Mitigating the negative bone health effects of cycling
Regardless of study limitations, it is a great idea for any athlete in unidirectional endurance sports (i.e., performing repetitive motions in one plane) to work on safeguarding their bone health as a part of their training regimen. There is substantial evidence that the following will improve bone mineral density and/or bone mineral content.
- Resistance training. Lifting heavy things is one of the best things you can do for bone health. Progressively overloading your muscles and exerting force beyond your bodyweight alone will improve the demand—and, thus, the subsequent remodeling—of your bones. [4,5] Consider adding some heavy resistance into your programming twice a week if you’re not already strength training.
- Plyometrics (in multiple planes of movement). You might be thinking, No problem, I run twice a week—I have this covered! Let’s be clear: running does not count as a plyometric in my book. In fact, runners also don’t have great bone mineral density. [3,6,7] Like cycling, you are performing a motion in one plane of movement. And, like cycling, the amount your bones are loaded is the same in each step. Your bones get used to this, so you need to shake things up…literally.
- To promote BMD, ballistic movements are fantastic—but make sure they are multi-directional. Whether that means taking a kickboxing class or jumping around with twists and turns, make sure that the way you land is varied.
Low bone mineral density and poor bone health can lead to an increased risk of bone fractures and stress injuries. [3] By incorporating resistance training and plyometrics into your weekly routine, you’re challenging your bones to new stressors that will fortify your bone health and keep you strong in the long term.
References
- Martínez-Noguera, F.J.; Alcaraz, P.E.; Ortolano-Ríos, R.; Marín-Pagán, C. One Season in Professional Cycling Is Enough to Negatively Affect Bone Health. Nutrients 2023, 15, 3632. https://doi.org/10.3390/nu15163632
- Barry DW, Kohrt WM. BMD Decreases Over the Course of a Year in Competitive Male Cyclists. Journal of Bone and Mineral Research. 2007 Dec 10;23(4):484–91.
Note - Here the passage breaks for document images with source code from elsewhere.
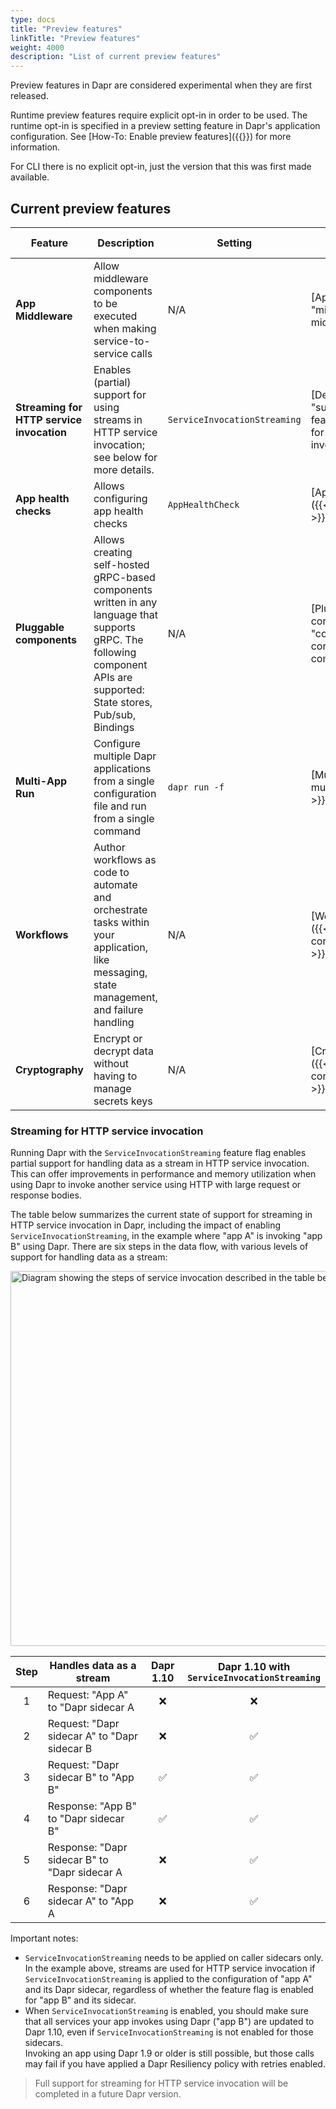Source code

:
 ```yaml
---
type: docs
title: "Preview features"
linkTitle: "Preview features"
weight: 4000
description: "List of current preview features"
---
```

Preview features in Dapr are considered experimental when they are first released.

Runtime preview features require explicit opt-in in order to be used. The runtime opt-in is specified in a preview setting feature in Dapr's application configuration. See [How-To: Enable preview features]({{<ref preview-features>}}) for more information.

For CLI there is no explicit opt-in, just the version that this was first made available.

## Current preview features

| Feature | Description | Setting | Documentation | Version introduced |
| --- | --- | --- | --- | --- |
| **App Middleware** | Allow middleware components to be executed when making service-to-service calls | N/A | [App Middleware]({{<ref "middleware.md#app-middleware" >}}) | v1.9 |
| **Streaming for HTTP service invocation** | Enables (partial) support for using streams in HTTP service invocation; see below for more details. | `ServiceInvocationStreaming` | [Details]({{< ref "support-preview-features.md#streaming-for-http-service-invocation" >}}) | v1.10 |
| **App health checks** | Allows configuring app health checks | `AppHealthCheck` | [App health checks]({{<ref "app-health.md" >}}) | v1.9 |
| **Pluggable components** | Allows creating self-hosted gRPC-based components written in any language that supports gRPC. The following component APIs are supported: State stores, Pub/sub, Bindings | N/A | [Pluggable components concept]({{<ref "components-concept#pluggable-components" >}})| v1.9  |
| **Multi-App Run** | Configure multiple Dapr applications from a single configuration file and run from a single command | `dapr run -f` | [Multi-App Run]({{< ref multi-app-dapr-run.md >}}) | v1.10 |
| **Workflows** | Author workflows as code to automate and orchestrate tasks within your application, like messaging, state management, and failure handling | N/A | [Workflows concept]({{< ref "components-concept#workflows" >}})| v1.10  |
| **Cryptography** | Encrypt or decrypt data without having to manage secrets keys  | N/A | [Cryptography concept]({{< ref "components-concept#cryptography" >}})| v1.11  |


### Streaming for HTTP service invocation

Running Dapr with the `ServiceInvocationStreaming` feature flag enables partial support for handling data as a stream in HTTP service invocation. This can offer improvements in performance and memory utilization when using Dapr to invoke another service using HTTP with large request or response bodies.

The table below summarizes the current state of support for streaming in HTTP service invocation in Dapr, including the impact of enabling `ServiceInvocationStreaming`, in the example where "app A" is invoking "app B" using Dapr. There are six steps in the data flow, with various levels of support for handling data as a stream:

<img src="/images/service-invocation-simple.webp" width=600 alt="Diagram showing the steps of service invocation described in the table below" />

| Step | Handles data as a stream | Dapr 1.10 | Dapr 1.10 with<br/>`ServiceInvocationStreaming` |
|:---:|---|:---:|:---:|
| 1 |  Request: "App A" to "Dapr sidecar A | <span role="img" aria-label="No">❌</span> | <span role="img" aria-label="No">❌</span> |
| 2 |  Request: "Dapr sidecar A" to "Dapr sidecar B | <span role="img" aria-label="No">❌</span> | <span role="img" aria-label="Yes">✅</span> |
| 3 |  Request: "Dapr sidecar B" to "App B" | <span role="img" aria-label="Yes">✅</span> | <span role="img" aria-label="Yes">✅</span> |
| 4 |  Response: "App B" to "Dapr sidecar B" | <span role="img" aria-label="Yes">✅</span> | <span role="img" aria-label="Yes">✅</span> |
| 5 |  Response: "Dapr sidecar B" to "Dapr sidecar A | <span role="img" aria-label="No">❌</span> | <span role="img" aria-label="Yes">✅</span> |
| 6 |  Response: "Dapr sidecar A" to "App A | <span role="img" aria-label="No">❌</span> | <span role="img" aria-label="Yes">✅</span> |

Important notes:

- `ServiceInvocationStreaming` needs to be applied on caller sidecars only.  
  In the example above, streams are used for HTTP service invocation if `ServiceInvocationStreaming` is applied to the configuration of "app A" and its Dapr sidecar, regardless of whether the feature flag is enabled for "app B" and its sidecar.
- When `ServiceInvocationStreaming` is enabled, you should make sure that all services your app invokes using Dapr ("app B") are updated to Dapr 1.10, even if `ServiceInvocationStreaming` is not enabled for those sidecars.  
  Invoking an app using Dapr 1.9 or older is still possible, but those calls may fail if you have applied a Dapr Resiliency policy with retries enabled.

> Full support for streaming for HTTP service invocation will be completed in a future Dapr version.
- Lowry, Maryn E., “Bone Stress Injuries in Collegiate Distance Runners: Review of Incidence, Distribution, and Risk Factors” (2019). Graduate Student Theses, Dissertations, & Professional Papers. 11424.
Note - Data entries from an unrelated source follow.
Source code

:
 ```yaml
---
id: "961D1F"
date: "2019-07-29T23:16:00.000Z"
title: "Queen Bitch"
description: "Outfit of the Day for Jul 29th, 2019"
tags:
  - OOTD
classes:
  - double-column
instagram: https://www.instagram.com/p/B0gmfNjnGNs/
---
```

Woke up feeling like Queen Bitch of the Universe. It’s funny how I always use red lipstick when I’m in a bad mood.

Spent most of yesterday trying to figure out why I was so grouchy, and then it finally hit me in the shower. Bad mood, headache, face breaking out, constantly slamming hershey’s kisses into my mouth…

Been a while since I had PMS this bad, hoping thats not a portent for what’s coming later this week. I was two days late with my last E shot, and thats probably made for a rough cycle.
- Hetland ML, Haarbo J, Christiansen C. Low bone mass and high bone turnover in male long distance runners. J Clin Endocrinol Metab. 1993;77:770–775.
- Effects of Resistance Exercise on Bone Health.Hong AR, Kim SWEndocrinol Metab (Seoul). 2018 Dec; 33(4):435-444.
- Herbert AJ, Williams AG, Lockey SJ, Erskine RM, Sale C, Hennis PJ, Day SH, Stebbings GK. Bone mineral density in high-level endurance runners: part A-site-specific characteristics. Eur J Appl Physiol. 2021 Dec;121(12):3437-3445. doi: 10.1007/s00421-021-04793-3. Epub 2021 Sep 12. Erratum in: Eur J Appl Physiol. 2021 Oct 19;: PMID: 34510274; PMCID: PMC8571133.
- Brahm H, Ström H, Piehl-Aulin K, Mallmin H, Ljunghall S. Bone metabolism in endurance trained athletes: a comparison to population-based controls based on DXA, SXA, quantitative ultrasound, and biochemical markers. Calcif Tissue Int. 1997;61:448–454.